● **YOUR ASSIGNMENT**
Please copy every line from the following entries in which the word "DNode" appears.

Saved entries:
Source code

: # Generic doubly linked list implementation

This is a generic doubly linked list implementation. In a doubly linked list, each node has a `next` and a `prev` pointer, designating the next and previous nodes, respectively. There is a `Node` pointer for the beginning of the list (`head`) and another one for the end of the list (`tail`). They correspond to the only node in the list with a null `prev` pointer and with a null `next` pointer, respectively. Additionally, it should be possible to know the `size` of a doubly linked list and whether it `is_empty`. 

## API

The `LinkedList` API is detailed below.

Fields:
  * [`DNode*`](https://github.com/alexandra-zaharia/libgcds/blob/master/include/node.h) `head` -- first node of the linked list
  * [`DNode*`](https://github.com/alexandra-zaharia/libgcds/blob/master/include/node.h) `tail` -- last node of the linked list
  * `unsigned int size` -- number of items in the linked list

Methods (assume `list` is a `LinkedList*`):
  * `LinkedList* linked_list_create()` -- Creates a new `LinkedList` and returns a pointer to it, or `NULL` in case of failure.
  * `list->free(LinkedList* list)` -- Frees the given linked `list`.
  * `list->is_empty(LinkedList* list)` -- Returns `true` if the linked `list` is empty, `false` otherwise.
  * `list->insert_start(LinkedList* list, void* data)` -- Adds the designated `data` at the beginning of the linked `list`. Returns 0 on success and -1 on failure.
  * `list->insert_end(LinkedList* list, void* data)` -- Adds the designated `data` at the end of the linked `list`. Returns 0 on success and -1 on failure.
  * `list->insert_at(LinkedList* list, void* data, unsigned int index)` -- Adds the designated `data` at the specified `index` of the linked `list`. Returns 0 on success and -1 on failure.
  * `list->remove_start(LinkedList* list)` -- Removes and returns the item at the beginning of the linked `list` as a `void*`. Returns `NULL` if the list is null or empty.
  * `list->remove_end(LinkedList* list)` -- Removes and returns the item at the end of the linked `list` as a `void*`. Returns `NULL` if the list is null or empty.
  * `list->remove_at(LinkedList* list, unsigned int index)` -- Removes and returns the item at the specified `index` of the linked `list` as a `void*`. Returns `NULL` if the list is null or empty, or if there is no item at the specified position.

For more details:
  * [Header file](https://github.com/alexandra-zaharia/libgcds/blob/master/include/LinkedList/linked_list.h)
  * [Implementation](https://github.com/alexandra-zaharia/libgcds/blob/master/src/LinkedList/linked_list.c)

● **RESULT OF THE TASK**
  * [`DNode*`](https://github.com/alexandra-zaharia/libgcds/blob/master/include/node.h) `head` -- first node of the linked list
  * [`DNode*`](https://github.com/alexandra-zaharia/libgcds/blob/master/include/node.h) `tail` -- last node of the linked list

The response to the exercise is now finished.